Sinceramente, acho um desperdício falar bem de A Origem (Inception, 2010) como filme. O que poderia ter sido feito de elogioso sobre este filme já li e ouvi, ou foi escrito e lido (e concordo plenamente!).

Por outro lado, entrando no terreno do que há anos aprendi que se chama “catar piolhos”, vejo nele a oportunidade de tratar de um complemento a meu texto “Cérebro humano, o que ele NÃO é”, e certas coisas que discuti nos últimos tempos, sobre o funcionamento do cérebro e da mente, que sob toda a análise, são coisas, ainda que separáveis enquanto funcionamento do cérebro como um todo, inseparáveis como a operação da mente - noutras palavras, o cérebro opera sem operar a mente, como em determinados reflexos e até quando dirigimos, mas não quando a mente opera, como escrevendo este texto, que inevitavelmente, será meu cérebro operando minha mente.

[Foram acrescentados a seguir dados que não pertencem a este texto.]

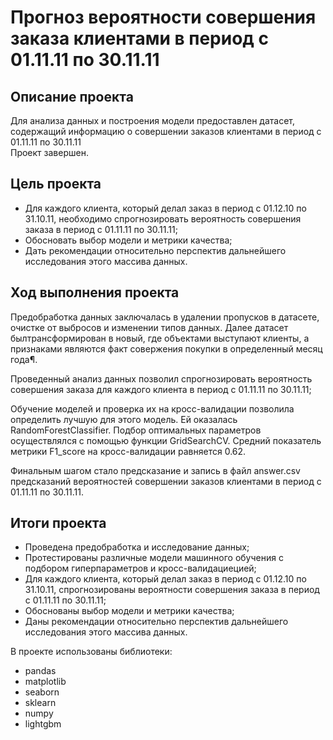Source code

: # Прогноз вероятности совершения заказа клиентами в период с 01.11.11 по 30.11.11

## Описание проекта

Для анализа данных и построения модели предоставлен датасет, cодержащий информацию о совершении заказов клиентами в период с 01.11.11 по 30.11.11
<br>Проект завершен.

## Цель проекта
- Для каждого клиента, который делал заказ в период с 01.12.10 по 31.10.11, необходимо спрогнозировать вероятность совершения заказа в период с 01.11.11 по 30.11.11;
- Обосновать выбор модели и метрики качества;
- Дать рекомендации относительно перспектив дальнейшего исследования этого массива данных.

## Ход выполнения проекта
Предобработка данных заключалась в удалении пропусков в датасете, очистке от выбросов и изменении типов данных. Далее датасет былтрансформирован в новый, где объектами выступают клиенты, а признаками являются факт совержения покупки в определенный месяц года¶.

Проведенный анализ данных  позволил спрогнозировать вероятность совершения заказа для каждого клиента в период с 01.11.11 по 30.11.11;

Обучение моделей и проверка их на кросс-валидации позволила определить лучшую для этого модель. Ей оказалась RandomForestClassifier. Подбор оптимальных параметров осуществлялся с помощью функции GridSearchCV. Средний показатель метрики F1_score на кросс-валидации равняется 0.62.

Финальным шагом стало предсказание и запись в файл answer.csv предсказаний вероятностей  совершении заказов клиентами в период с 01.11.11 по 30.11.11. 

## Итоги проекта

- Проведена предобработка и исследование данных;
- Протестированы различные модели машинного обучения с подбором гиперпараметров и кросс-валидациецией;
- Для каждого клиента, который делал заказ в период с 01.12.10 по 31.10.11, спрогнозированы вероятности совершения заказа в период с 01.11.11 по 30.11.11;
- Обоснованы выбор модели и метрики качества;
- Даны рекомендации относительно перспектив дальнейшего исследования этого массива данных.

В проекте использованы библиотеки:
- pandas
- matplotlib
- seaborn
- sklearn
- numpy
- lightgbm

Um sonho dentro de um sonho


Sonhei

Que estava sonhando um sonho sonhado
O sonho de um sonho
Magnetizado
As mentes abertas
Sem bicos calados
Juventude alerta
Os seres alados
Sonho meu
Eu sonhava que sonhava
Sonhei
Que eu era o rei que reinava como um ser comum
Era um por milhares, milhares por um
Como livres raios riscando os espaços
Transando o universo
Limpando os mormaços
Ai de mim
Ai de mim que mal sonhava
Na limpidez do espelho só vi coisas limpas
Como uma lua redonda brilhando nas grimpas
Um sorriso sem fúria, entre réu e juiz
A clemência e a ternura por amor da clausura
A prisão sem tortura, inocência feliz
Ai meu Deus
Falso sonho que eu sonhava
Ai de mim
Eu sonhei que não sonhava
Mas sonhei

Sonho de um Sonho - Martinho da Vila



Aqui, titio Freud acertou em cheio: sonhos são os “vestígios do dia”, são um descarregar de informações inúteis, uma espécie, lembrando a analogia hardware-software do cérebro, da desfragmentação e limpeza da lixeira de um sistema operacional/HD de um computador.

Assim, ao contrário da realidade virtual ligada aos sensores, a captação dos sentidos de Matrix, uma conjunção do funcionamento da mente/cérebro durante os sonhos levaria a somar, digamos meu leitor, a confusão típica dos sonhos, ainda que parcialmente dirigível, em estados de “sono mais leve”. O próprio trem pelas ruas de Los Angeles já é uma força destrutiva do argumento em, pleno filme de Christopher Nolan. Explico novamente: muitas vezes, em sonhos agradáveis, com “características de filmes”, consigo aproximadamente fazer-lhes modificações, gerar um mínimo, porém não total, controle, e aquilo que definimos como “onírico” ( e a palavra já diz tudo) predomina.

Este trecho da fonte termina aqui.